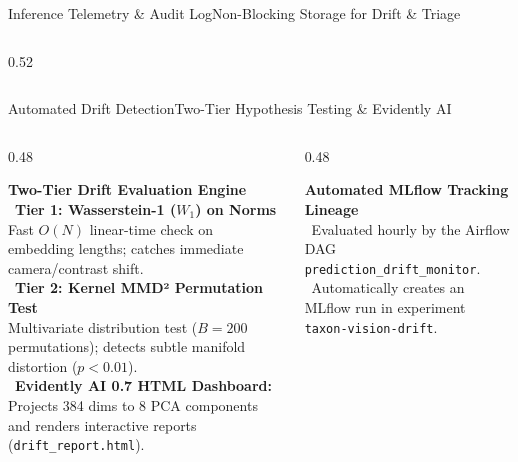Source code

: \documentclass[aspectratio=169,10pt]{beamer}
\begin{document}
\begin{frame}{Inference Telemetry \& Audit Log}{Non-Blocking Storage for Drift \& Triage}
\begin{columns}[T]
\begin{column}{0.52\textwidth}
        \end{column}
    \end{columns}
\end{frame}

\begin{frame}{Automated Drift Detection}{Two-Tier Hypothesis Testing \& Evidently AI}
    \begin{columns}[T]
        \begin{column}{0.48\textwidth}
            \begin{bluecard}
                \textbf{\color{BlueAccent} Two-Tier Drift Evaluation Engine}\\[3pt]
                \textbullet\ \textbf{Tier 1: Wasserstein-1 ($W_1$) on Norms}\\
                \quad Fast $O(N)$ linear-time check on embedding lengths; catches immediate camera/contrast shift.\\[3pt]
                \textbullet\ \textbf{Tier 2: Kernel MMD² Permutation Test}\\
                \quad Multivariate distribution test ($B=200$ permutations); detects subtle manifold distortion ($p < 0.01$).\\[3pt]
                \textbullet\ \textbf{Evidently AI 0.7 HTML Dashboard:}\\
                \quad Projects 384 dims to 8 PCA components and renders interactive reports (\texttt{drift\_report.html}).
            \end{bluecard}
        \end{column}
        \begin{column}{0.48\textwidth}
            \begin{greencard}
                \textbf{\color{GreenAccent} Automated MLflow Tracking Lineage}\\[3pt]
                \textbullet\ Evaluated hourly by the Airflow DAG \texttt{prediction\_drift\_monitor}.\\[3pt]
                \textbullet\ Automatically creates an MLflow run in experiment \texttt{taxon-vision-drift}.\\[3pt]

\end{greencard}
\end{column}
\end{columns}
\end{frame}
\end{document}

..............................

Work required →
If the data includes images, omit them, and set down everything else exactly as above.

Output of the task →
Source code

: \documentclass[aspectratio=169,10pt]{beamer}
\begin{document}
\begin{frame}{Inference Telemetry \& Audit Log}{Non-Blocking Storage for Drift \& Triage}
\begin{columns}[T]
\begin{column}{0.52\textwidth}
        \end{column}
    \end{columns}
\end{frame}

\begin{frame}{Automated Drift Detection}{Two-Tier Hypothesis Testing \& Evidently AI}
    \begin{columns}[T]
        \begin{column}{0.48\textwidth}
            \begin{bluecard}
                \textbf{\color{BlueAccent} Two-Tier Drift Evaluation Engine}\\[3pt]
                \textbullet\ \textbf{Tier 1: Wasserstein-1 ($W_1$) on Norms}\\
                \quad Fast $O(N)$ linear-time check on embedding lengths; catches immediate camera/contrast shift.\\[3pt]
                \textbullet\ \textbf{Tier 2: Kernel MMD² Permutation Test}\\
                \quad Multivariate distribution test ($B=200$ permutations); detects subtle manifold distortion ($p < 0.01$).\\[3pt]
                \textbullet\ \textbf{Evidently AI 0.7 HTML Dashboard:}\\
                \quad Projects 384 dims to 8 PCA components and renders interactive reports (\texttt{drift\_report.html}).
            \end{bluecard}
        \end{column}
        \begin{column}{0.48\textwidth}
            \begin{greencard}
                \textbf{\color{GreenAccent} Automated MLflow Tracking Lineage}\\[3pt]
                \textbullet\ Evaluated hourly by the Airflow DAG \texttt{prediction\_drift\_monitor}.\\[3pt]
                \textbullet\ Automatically creates an MLflow run in experiment \texttt{taxon-vision-drift}.\\[3pt]

\end{greencard}
\end{column}
\end{columns}
\end{frame}
\end{document}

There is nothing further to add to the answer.